Human activities also had an important impact on aeolian desertification in the study area. The proportion of the total land area with significant positive effects from human activities was 20.0%, most of which was in the SeDL. This indicates that since 2000, sand control measures, such as aerial seeding and grazing prohibition, have played an important role in promoting the reversal of SeDL. However, 21.0% of the area was still affected by the significant negative effects of human activities, which indicates that there are still large areas of damaging land-use practices in the study area. It is still necessary to reduce unreasonable human activities in the future and adjust resource utilization to maintain the restoration of ecological environment and further reduce the ADL area.
5. Conclusions
This paper took the Zhenglan Banner as the research area and explored the processes and driving forces of aeolian desertification from 2000 to 2019. The main conclusions are as follows:
(1) UAVs can quickly provide the MSR. In this paper, the UAV images were divided into mobile sandy land and non-mobile sandy land with an accuracy that reached 97.6%. The classification results were used for resampling in GEE, and a total of 2428 UAV-MSR samples corresponding to the Landsat pixels were obtained to verify the LSMM accuracy.
(2) The ADL area in the study area decreased over the past 20 years. The ADL area decreased from 5161.1 km2 in 2000 to 3179.7 km2 in 2019 but increased by 1365.4 km2 from 2004 to 2010.
(3) Over the past 20 years, the aeolian desertification of the study area showed a reversing trend. The area of SlDL, MDL, and SeDL decreased at annual rates of 0.4%, 2.7%, and 3.4%. In terms of spatial dynamic changes, the total proportion of reversed and significantly reversed lands from 2000 to 2019 reached 37%, and the total proportion of developed and seriously developed lands was only 5.4%.

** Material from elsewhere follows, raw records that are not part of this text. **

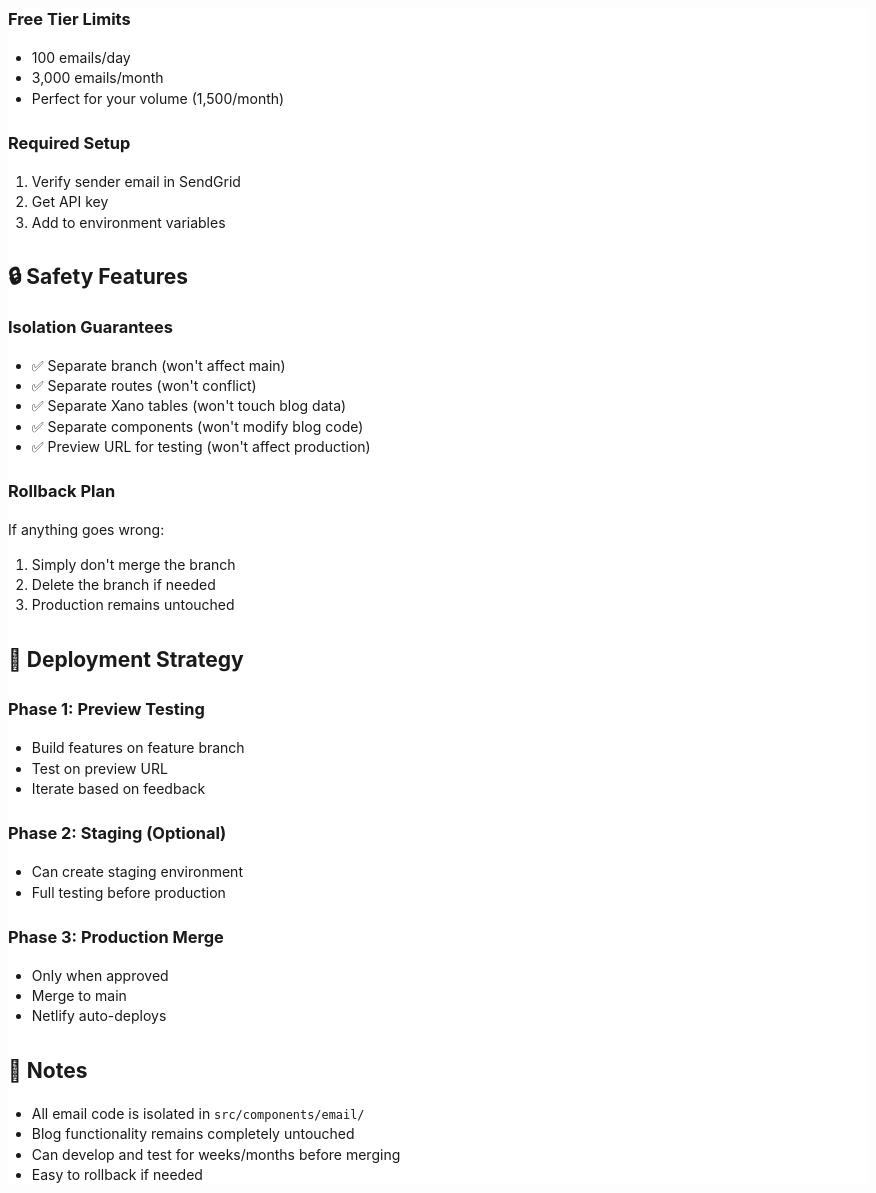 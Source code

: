 ### Free Tier Limits
- 100 emails/day
- 3,000 emails/month
- Perfect for your volume (1,500/month)

### Required Setup
1. Verify sender email in SendGrid
2. Get API key
3. Add to environment variables

## 🔒 Safety Features

### Isolation Guarantees
- ✅ Separate branch (won't affect main)
- ✅ Separate routes (won't conflict)
- ✅ Separate Xano tables (won't touch blog data)
- ✅ Separate components (won't modify blog code)
- ✅ Preview URL for testing (won't affect production)

### Rollback Plan
If anything goes wrong:
1. Simply don't merge the branch
2. Delete the branch if needed
3. Production remains untouched

## 🚀 Deployment Strategy

### Phase 1: Preview Testing
- Build features on feature branch
- Test on preview URL
- Iterate based on feedback

### Phase 2: Staging (Optional)
- Can create staging environment
- Full testing before production

### Phase 3: Production Merge
- Only when approved
- Merge to main
- Netlify auto-deploys

## 📝 Notes

- All email code is isolated in `src/components/email/`
- Blog functionality remains completely untouched
- Can develop and test for weeks/months before merging
- Easy to rollback if needed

(4) Climate change and human activities have jointly promoted the reversal of aeolian desertification in the study area, where climate factors played a major role. The results of residual analyses showed that aeolian desertification was positively affected by human activities over 20.0% of the land area, and 21.0% was affected by the negative effects of human activities.
In order to further control aeolian desertification in the study area, it is still necessary to reduce unreasonable human activities and increase project investment in SeDL areas.